Task goal -
The lines to be copied are those below that contain "begin".

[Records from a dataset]
■ ■ ■ ■ ■ ■ ■

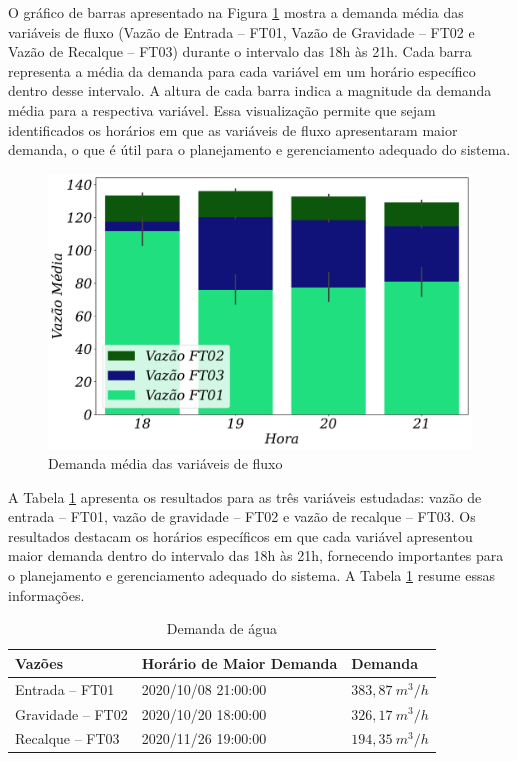 O gráfico de barras apresentado na Figura \ref{fig:grafico-barras-demanda} mostra a demanda média das variáveis de fluxo (Vazão de Entrada -- FT01, Vazão de Gravidade -- FT02 e Vazão de Recalque -- FT03) durante o intervalo das 18h às 21h. Cada barra representa a média da demanda para cada variável em um horário específico dentro desse intervalo. A altura de cada barra indica a magnitude da demanda média para a respectiva variável. Essa visualização permite que sejam identificados os horários em que as variáveis de fluxo apresentaram maior demanda, o que é útil para o planejamento e gerenciamento adequado do sistema.

\begin{figure}[!htb]
	\centering
	\caption{Demanda média das variáveis de fluxo}
	\includegraphics[width=0.7\linewidth]{Resultados/Figuras/grafico-barras-demanda}
	
	\label{fig:grafico-barras-demanda}
	
	
\end{figure}

A Tabela \ref{tb:dem} apresenta os resultados para as três variáveis estudadas: vazão de entrada -- FT01, vazão de gravidade -- FT02 e vazão de recalque -- FT03.
Os resultados destacam os horários específicos em que cada variável apresentou maior demanda dentro do intervalo das 18h às 21h, fornecendo importantes para o planejamento e gerenciamento adequado do sistema. A Tabela \ref{tb:dem} resume essas informações.



\begin{table}[!htb]
	\centering
	\caption{Demanda de água}\label{tb:dem}
	\begin{tabular}{@{}lll@{}}
		\toprule
		\textbf{Vazões}         & \textbf{Horário de Maior Demanda} & \textbf{Demanda} \\ \midrule
		Entrada -- FT01   & 2020/10/08 21:00:00               & $383,87 \ m^3/h$                   \\
		Gravidade -- FT02 & 2020/10/20 18:00:00               & $326,17 \ m^3/h$                    \\
		Recalque -- FT03  & 2020/11/26 19:00:00               & $194,35 \ m^3/h$                    \\ \bottomrule
	\end{tabular}
	
	
\end{table}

■ ■ ■ ■ ■ ■ ■

Answer box -
\begin{figure}[!htb]
\begin{table}[!htb]
	\begin{tabular}{@{}lll@{}}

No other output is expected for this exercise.